##### Dataset records #####

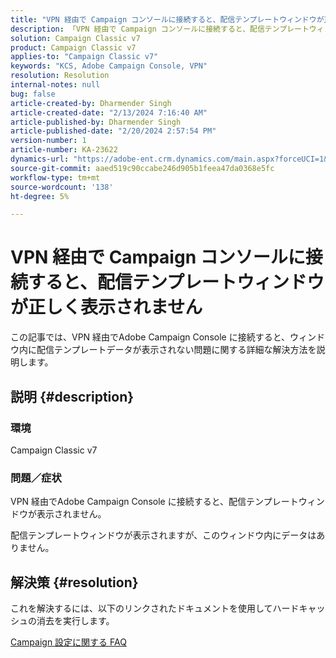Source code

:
 ```yaml
---
title: "VPN 経由で Campaign コンソールに接続すると、配信テンプレートウィンドウが正しく表示されません"
description: 「VPN 経由で Campaign コンソールに接続すると、配信テンプレートウィンドウが表示されない問題を解決します。 ハードキャッシュを実行する必要があります。」
solution: Campaign Classic v7
product: Campaign Classic v7
applies-to: "Campaign Classic v7"
keywords: "KCS, Adobe Campaign Console, VPN"
resolution: Resolution
internal-notes: null
bug: false
article-created-by: Dharmender Singh
article-created-date: "2/13/2024 7:16:40 AM"
article-published-by: Dharmender Singh
article-published-date: "2/20/2024 2:57:54 PM"
version-number: 1
article-number: KA-23622
dynamics-url: "https://adobe-ent.crm.dynamics.com/main.aspx?forceUCI=1&pagetype=entityrecord&etn=knowledgearticle&id=a9886dd4-3fca-ee11-9079-6045bd0061cb"
source-git-commit: aaed519c90ccabe246d905b1feea47da0368e5fc
workflow-type: tm+mt
source-wordcount: '138'
ht-degree: 5%

---
```


# VPN 経由で Campaign コンソールに接続すると、配信テンプレートウィンドウが正しく表示されません


この記事では、VPN 経由でAdobe Campaign Console に接続すると、ウィンドウ内に配信テンプレートデータが表示されない問題に関する詳細な解決方法を説明します。

## 説明 {#description}


### <b>環境</b>

Campaign Classic v7

### <b>問題／症状</b>

VPN 経由でAdobe Campaign Console に接続すると、配信テンプレートウィンドウが表示されません。

配信テンプレートウィンドウが表示されますが、このウィンドウ内にデータはありません。


## 解決策 {#resolution}


これを解決するには、以下のリンクされたドキュメントを使用してハードキャッシュの消去を実行します。

[Campaign 設定に関する FAQ](https://experienceleague.adobe.com/docs/campaign-classic/using/getting-started/starting-with-adobe-campaign/faq/faq-campaign-config.html?lang=en#perform-hard-cache-clear)
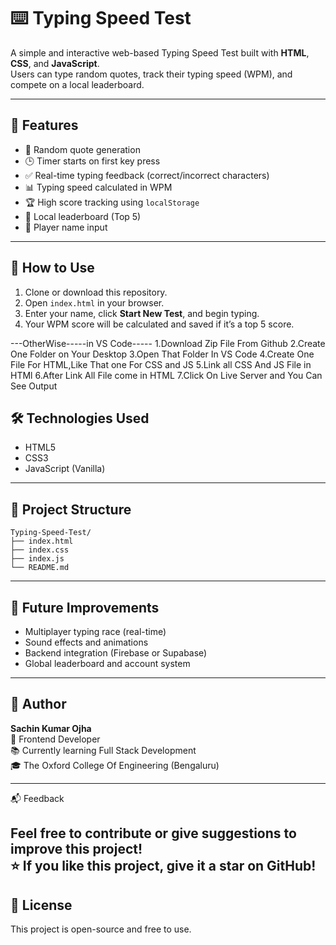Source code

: # ⌨️ Typing Speed Test

A simple and interactive web-based Typing Speed Test built with **HTML**, **CSS**, and **JavaScript**. 
<br>
Users can type random quotes, track their typing speed (WPM), and compete on a local leaderboard.

---

## 🚀 Features

- 🔀 Random quote generation
- 🕒 Timer starts on first key press
- ✅ Real-time typing feedback (correct/incorrect characters)
- 📊 Typing speed calculated in WPM
- 🏆 High score tracking using `localStorage`
- 👥 Local leaderboard (Top 5)
- 👤 Player name input

---

## 📂 How to Use

1. Clone or download this repository.
2. Open `index.html` in your browser.
3. Enter your name, click **Start New Test**, and begin typing.
4. Your WPM score will be calculated and saved if it’s a top 5 score.

---OtherWise-----in VS Code-----
1.Download Zip File From Github
2.Create One Folder on Your Desktop
3.Open That Folder In VS Code
4.Create One File For HTML,Like That one For CSS and JS
5.Link all CSS And JS File in HTMl
6.After Link All File come in HTML
7.Click On Live Server and You Can See Output


## 🛠️ Technologies Used

- HTML5
- CSS3
- JavaScript (Vanilla)

---

## 📁 Project Structure

```
Typing-Speed-Test/
├── index.html
├── index.css
├── index.js
└── README.md
```

---

## 🧠 Future Improvements

- Multiplayer typing race (real-time)
- Sound effects and animations
- Backend integration (Firebase or Supabase)
- Global leaderboard and account system

---

## 👤 Author
**Sachin Kumar Ojha**  
💼 Frontend Developer  
📚 Currently learning Full Stack Development  
🎓 The Oxford College Of Engineering (Bengaluru)

****
📬 Feedback

Feel free to contribute or give suggestions to improve this project!
<br>
⭐ If you like this project, give it a star on GitHub!
---

## 📄 License

This project is open-source and free to use.
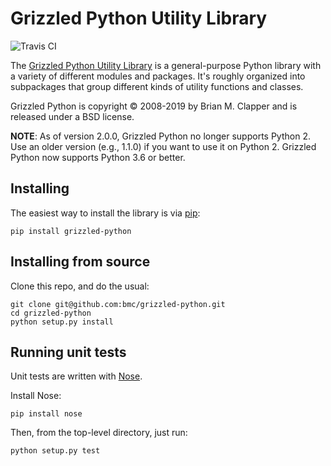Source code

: # Grizzled Python Utility Library

![Travis CI](https://api.travis-ci.org/bmc/grizzled-python.svg?branch=master)

The [Grizzled Python Utility Library][] is a general-purpose Python library
with a variety of different modules and packages. It's roughly organized
into subpackages that group different kinds of utility functions and
classes.

Grizzled Python is copyright &copy; 2008-2019 by Brian M. Clapper and 
is released under a BSD license.

**NOTE**: As of version 2.0.0, Grizzled Python no longer supports Python 2.
Use an older version (e.g., 1.1.0) if you want to use it on Python 2.
Grizzled Python now supports Python 3.6 or better.

## Installing

The easiest way to install the library is via [pip](https://pip.pypa.io/):

```
pip install grizzled-python
```

## Installing from source

Clone this repo, and do the usual:

```
git clone git@github.com:bmc/grizzled-python.git
cd grizzled-python
python setup.py install
```

## Running unit tests

Unit tests are written with [Nose](http://pythontesting.net/framework/nose/nose-introduction/).

Install Nose:

```
pip install nose
```

Then, from the top-level directory, just run:

```
python setup.py test
```

[Grizzled Python Utility Library]: http://software.clapper.org/grizzled-python/
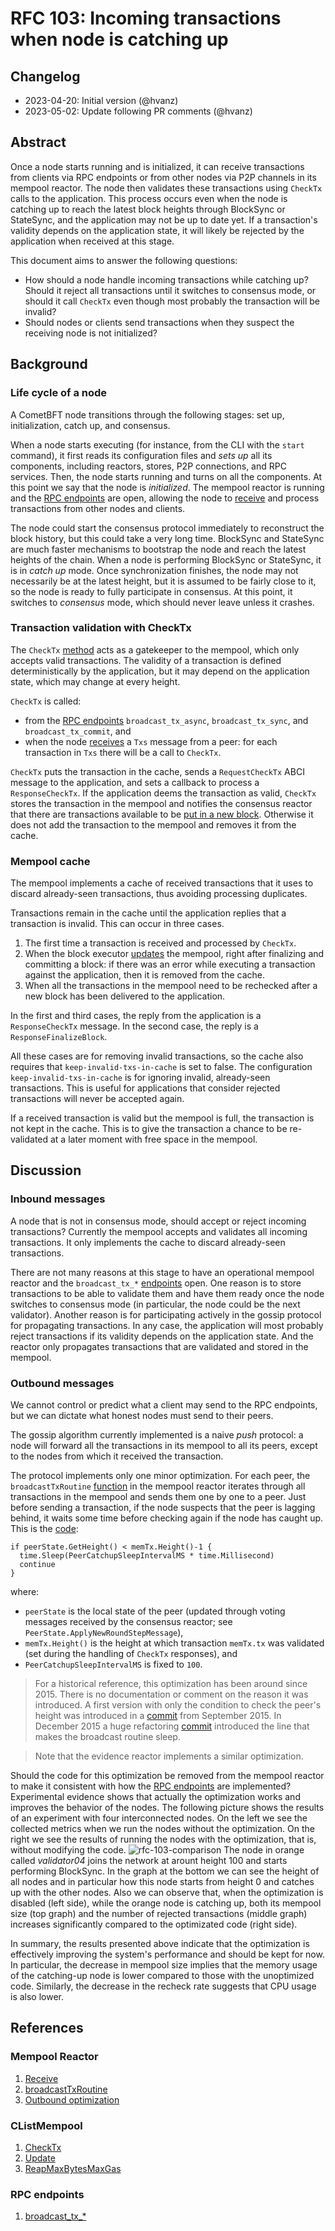 # RFC 103: Incoming transactions when node is catching up

## Changelog

- 2023-04-20: Initial version (@hvanz)
- 2023-05-02: Update following PR comments (@hvanz)

## Abstract

Once a node starts running and is initialized, it can receive transactions from
clients via RPC endpoints or from other nodes via P2P channels in its mempool
reactor. The node then validates these transactions using `CheckTx` calls to the
application. This process occurs even when the node is catching up to reach the
latest block heights through BlockSync or StateSync, and the application may not
be up to date yet. If a transaction's validity depends on the application state,
it will likely be rejected by the application when received at this stage.

This document aims to answer the following questions:
- How should a node handle incoming transactions while catching up? Should it
  reject all transactions until it switches to consensus mode, or should it call
  `CheckTx` even though most probably the transaction will be invalid?
- Should nodes or clients send transactions when they suspect the receiving node
  is not initialized?

## Background

### Life cycle of a node

A CometBFT node transitions through the following stages: set up,
initialization, catch up, and consensus.

When a node starts executing (for instance, from the CLI with the `start`
command), it first reads its configuration files and *sets up* all its
components, including reactors, stores, P2P connections, and RPC services. Then,
the node starts running and turns on all the components. At this point we say
that the node is *initialized*. The mempool reactor is running and the [RPC
endpoints](#rpc) are open, allowing the node to [receive](#receive) and process
transactions from other nodes and clients.

The node could start the consensus protocol immediately to reconstruct the block
history, but this could take a very long time. BlockSync and StateSync are much
faster mechanisms to bootstrap the node and reach the latest heights of the
chain. When a node is performing BlockSync or StateSync, it is in *catch up*
mode. Once synchronization finishes, the node may not necessarily be at the
latest height, but it is assumed to be fairly close to it, so the node is ready
to fully participate in consensus. At this point, it switches to *consensus*
mode, which should never leave unless it crashes.

### Transaction validation with CheckTx

The `CheckTx` [method](#check-tx) acts as a gatekeeper to the mempool, which
only accepts valid transactions. The validity of a transaction is defined
deterministically by the application, but it may depend on the application
state, which may change at every height.

`CheckTx` is called:
- from the [RPC endpoints](#rpc) `broadcast_tx_async`, `broadcast_tx_sync`, and
  `broadcast_tx_commit`, and
- when the node [receives](#receive) a `Txs` message from a peer: for each
  transaction in `Txs` there will be a call to `CheckTx`.

`CheckTx` puts the transaction in the cache, sends a `RequestCheckTx` ABCI
message to the application, and sets a callback to process a `ResponseCheckTx`.
If the application deems the transaction as valid, `CheckTx` stores the
transaction in the mempool and notifies the consensus reactor that there are
transactions available to be [put in a new block](#reap). Otherwise it does not
add the transaction to the mempool and removes it from the cache.

### Mempool cache

The mempool implements a cache of received transactions that it uses to discard
already-seen transactions, thus avoiding processing duplicates.

Transactions remain in the cache until the application replies that a
transaction is invalid. This can occur in three cases.
1. The first time a transaction is received and processed by `CheckTx`.
2. When the block executor [updates](#update) the mempool, right after
finalizing and committing a block: if there was an error while executing a
transaction against the application, then it is removed from the cache. 
3. When all the transactions in the mempool need to be rechecked after a new
   block has been delivered to the application.

In the first and third cases, the reply from the application is a
`ResponseCheckTx` message. In the second case, the reply is a
`ResponseFinalizeBlock`.

All these cases are for removing invalid transactions, so the cache also
requires that `keep-invalid-txs-in-cache` is set to false. The configuration
`keep-invalid-txs-in-cache` is for ignoring invalid, already-seen transactions.
This is useful for applications that consider rejected transactions will never
be accepted again.

If a received transaction is valid but the mempool is full, the transaction is
not kept in the cache. This is to give the transaction a chance to be
re-validated at a later moment with free space in the mempool.

## Discussion

### Inbound messages

A node that is not in consensus mode, should accept or reject incoming
transactions? Currently the mempool accepts and validates all incoming
transactions. It only implements the cache to discard already-seen transactions.

There are not many reasons at this stage to have an operational mempool reactor
and the `broadcast_tx_*` [endpoints](#rpc) open. One reason is to store
transactions to be able to validate them and have them ready once the node
switches to consensus mode (in particular, the node could be the next
validator). Another reason is for participating actively in the gossip protocol
for propagating transactions. In any case, the application will most probably
reject transactions if its validity depends on the application state. And the
reactor only propagates transactions that are validated and stored in the
mempool.

### Outbound messages

We cannot control or predict what a client may send to the RPC endpoints, but we
can dictate what honest nodes must send to their peers.

The gossip algorithm currently implemented is a naive *push* protocol: a node
will forward all the transactions in its mempool to all its peers, except to the
nodes from which it received the transaction.

The protocol implements only one minor optimization. For each peer, the
`broadcastTxRoutine` [function](#broadcast) in the mempool reactor iterates
through all transactions in the mempool and sends them one by one to a peer.
Just before sending a transaction, if the node suspects that the peer is lagging
behind, it waits some time before checking again if the node has caught up. This is the [code](#optimization):
```golang
if peerState.GetHeight() < memTx.Height()-1 {
  time.Sleep(PeerCatchupSleepIntervalMS * time.Millisecond)
  continue
}
```
where: 
- `peerState` is the local state of the peer (updated through voting messages
  received by the consensus reactor; see `PeerState.ApplyNewRoundStepMessage`), 
- `memTx.Height()` is the height at which transaction `memTx.tx` was validated
  (set during the handling of `CheckTx` responses), and
- `PeerCatchupSleepIntervalMS` is fixed to `100`.

>For a historical reference, this optimization has been around since 2015. There
>is no documentation or comment on the reason it was introduced. A first version
>with only the condition to check the peer's height was introduced in a
>[commit](https://github.com/tendermint/tendermint/commit/12566f51af2bbdc73e3c79c603be0593d8cb1574)
>from September 2015. In December 2015 a huge refactoring
>[commit](https://github.com/CometBFT/cometbft/commit/ef43af19ab2af994afaf9fdb148df2918454d9c4)
>introduced the line that makes the broadcast routine sleep.

> Note that the evidence reactor implements a similar optimization.

Should the code for this optimization be removed from the mempool reactor to
make it consistent with how the [RPC endpoints](#rpc) are implemented?
Experimental evidence shows that actually the optimization works and improves
the behavior of the nodes. The following picture shows the results of an
experiment with four interconnected nodes. On the left we see the collected
metrics when we run the nodes without the optimization. On the right we see the
results of running the nodes with the optimization, that is, without modifying
the code. ![rfc-103-comparison](./images/rfc-103-optimization-comparison.png)
The node in orange called _validator04_ joins the network at arount height 100
and starts performing BlockSync. In the graph at the bottom we can see the
height of all nodes and in particular how this node starts from height 0 and
catches up with the other nodes. Also we can observe that, when the optimization
is disabled (left side), while the orange node is catching up, both its mempool
size (top graph) and the number of rejected transactions (middle graph)
increases significantly compared to the optimizated code (right side). 

In summary, the results presented above indicate that the optimization is
effectively improving the system's performance and should be kept for now. In
particular, the decrease in mempool size implies that the memory usage of the
catching-up node is lower compared to those with the unoptimized code.
Similarly, the decrease in the recheck rate suggests that CPU usage is also
lower.

## References

### Mempool Reactor

1. <a id="receive" href="https://github.com/CometBFT/cometbft/blob/23c37d65990aa8ef2cc5a442792f56eb87d4d1e9/mempool/reactor.go#L93)">Receive</a>
1. <a id="broadcast" href="https://github.com/CometBFT/cometbft/blob/23c37d65990aa8ef2cc5a442792f56eb87d4d1e9/mempool/reactor.go#L132)">broadcastTxRoutine</a>
1. <a id="optimization" href="https://github.com/CometBFT/cometbft/blob/23c37d65990aa8ef2cc5a442792f56eb87d4d1e9/mempool/reactor.go#L171-L174">Outbound optimization</a>

### CListMempool

1. <a id="check-tx" href="https://github.com/cometbft/cometbft/blob/23c37d65990aa8ef2cc5a442792f56eb87d4d1e9/mempool/clist_mempool.go#L202)">CheckTx</a>
1. <a id="update" href="https://github.com/cometbft/cometbft/blob/23c37d65990aa8ef2cc5a442792f56eb87d4d1e9/mempool/clist_mempool.go#L577)">Update</a>
1. <a id="reap" href="https://github.com/cometbft/cometbft/blob/23c37d65990aa8ef2cc5a442792f56eb87d4d1e9/mempool/clist_mempool.go#L519)">ReapMaxBytesMaxGas</a>

### RPC endpoints

1. <a id="rpc" href="https://github.com/cometbft/cometbft/blob/23c37d65990aa8ef2cc5a442792f56eb87d4d1e9/rpc/core/mempool.go#L22-L144">broadcast_tx_*</a>
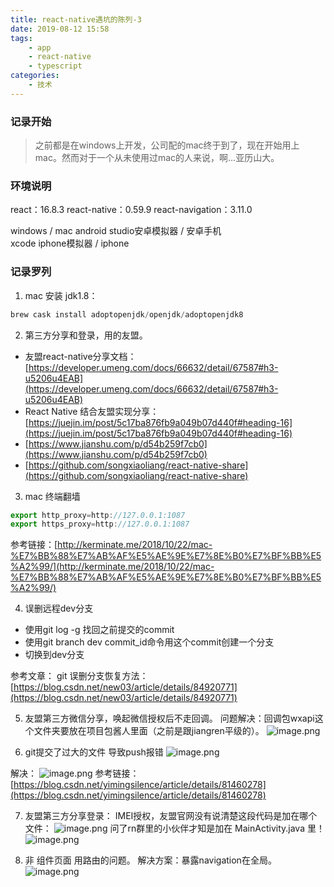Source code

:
 ```yaml
---
title: react-native遇坑的陈列-3
date: 2019-08-12 15:58
tags: 
    - app
    - react-native 
    - typescript
categories: 
    - 技术
---
```


### 记录开始

> 之前都是在windows上开发，公司配的mac终于到了，现在开始用上mac。然而对于一个从未使用过mac的人来说，啊...亚历山大。

### 环境说明

react：16.8.3
react-native：0.59.9
react-navigation：3.11.0

windows / mac 
android studio安卓模拟器 / 安卓手机    
xcode iphone模拟器 / iphone

### 记录罗列

1. mac 安装 jdk1.8：
```javascript
brew cask install adoptopenjdk/openjdk/adoptopenjdk8
```

2. 第三方分享和登录，用的友盟。
- 友盟react-native分享文档：[https://developer.umeng.com/docs/66632/detail/67587#h3-u5206u4EAB](https://developer.umeng.com/docs/66632/detail/67587#h3-u5206u4EAB)
- React Native 结合友盟实现分享：[https://juejin.im/post/5c17ba876fb9a049b07d440f#heading-16](https://juejin.im/post/5c17ba876fb9a049b07d440f#heading-16)
- [https://www.jianshu.com/p/d54b259f7cb0](https://www.jianshu.com/p/d54b259f7cb0)
- [https://github.com/songxiaoliang/react-native-share](https://github.com/songxiaoliang/react-native-share)


3. mac  终端翻墙
```javascript
export http_proxy=http://127.0.0.1:1087
export https_proxy=http://127.0.0.1:1087
```
参考链接：[http://kerminate.me/2018/10/22/mac-%E7%BB%88%E7%AB%AF%E5%AE%9E%E7%8E%B0%E7%BF%BB%E5%A2%99/](http://kerminate.me/2018/10/22/mac-%E7%BB%88%E7%AB%AF%E5%AE%9E%E7%8E%B0%E7%BF%BB%E5%A2%99/)

4. 误删远程dev分支
- 使用git log -g 找回之前提交的commit
- 使用git branch dev commit_id命令用这个commit创建一个分支
- 切换到dev分支

参考文章：
git 误删分支恢复方法：[https://blog.csdn.net/new03/article/details/84920771](https://blog.csdn.net/new03/article/details/84920771)

5. 友盟第三方微信分享，唤起微信授权后不走回调。
问题解决：回调包wxapi这个文件夹要放在项目包酱人里面（之前是跟jiangren平级的）。
![image.png](https://upload-images.jianshu.io/upload_images/3453108-a7901361fd38e8fc.png?imageMogr2/auto-orient/strip%7CimageView2/2/w/1240)

6. git提交了过大的文件  导致push报错
![image.png](https://upload-images.jianshu.io/upload_images/3453108-eab486789cc4462d.png?imageMogr2/auto-orient/strip%7CimageView2/2/w/1240)

解决：
![image.png](https://upload-images.jianshu.io/upload_images/3453108-5051a5e70bf7437e.png?imageMogr2/auto-orient/strip%7CimageView2/2/w/1240)
参考链接：[https://blog.csdn.net/yimingsilence/article/details/81460278](https://blog.csdn.net/yimingsilence/article/details/81460278)

7. 友盟第三方分享登录：
IMEI授权，友盟官网没有说清楚这段代码是加在哪个文件：
![image.png](https://upload-images.jianshu.io/upload_images/3453108-a8ef6735811bbfa1.png?imageMogr2/auto-orient/strip%7CimageView2/2/w/1240)
问了rn群里的小伙伴才知是加在 MainActivity.java 里！
![image.png](https://upload-images.jianshu.io/upload_images/3453108-7a305492404585d4.png?imageMogr2/auto-orient/strip%7CimageView2/2/w/1240)

8. 非 组件页面  用路由的问题。
解决方案：暴露navigation在全局。
![image.png](https://upload-images.jianshu.io/upload_images/3453108-456606797df00cac.png?imageMogr2/auto-orient/strip%7CimageView2/2/w/1240)








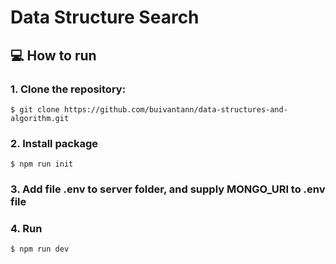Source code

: # Data Structure Search

## :computer: How to run

### 1. Clone the repository:

```
$ git clone https://github.com/buivantann/data-structures-and-algorithm.git
```

### 2. Install package

```
$ npm run init
```

### 3. Add file .env to server folder, and supply MONGO_URI to .env file

### 4. Run

```
$ npm run dev
```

#####

Assigned task
Where the line holding "validator). Another reason" appears in the listing above, start reproducing exactly, and end with the line holding "will forward all".

Answer
validator). Another reason is for participating actively in the gossip protocol
for propagating transactions. In any case, the application will most probably
reject transactions if its validity depends on the application state. And the
reactor only propagates transactions that are validated and stored in the
mempool.

### Outbound messages

We cannot control or predict what a client may send to the RPC endpoints, but we
can dictate what honest nodes must send to their peers.

The gossip algorithm currently implemented is a naive *push* protocol: a node
will forward all the transactions in its mempool to all its peers, except to the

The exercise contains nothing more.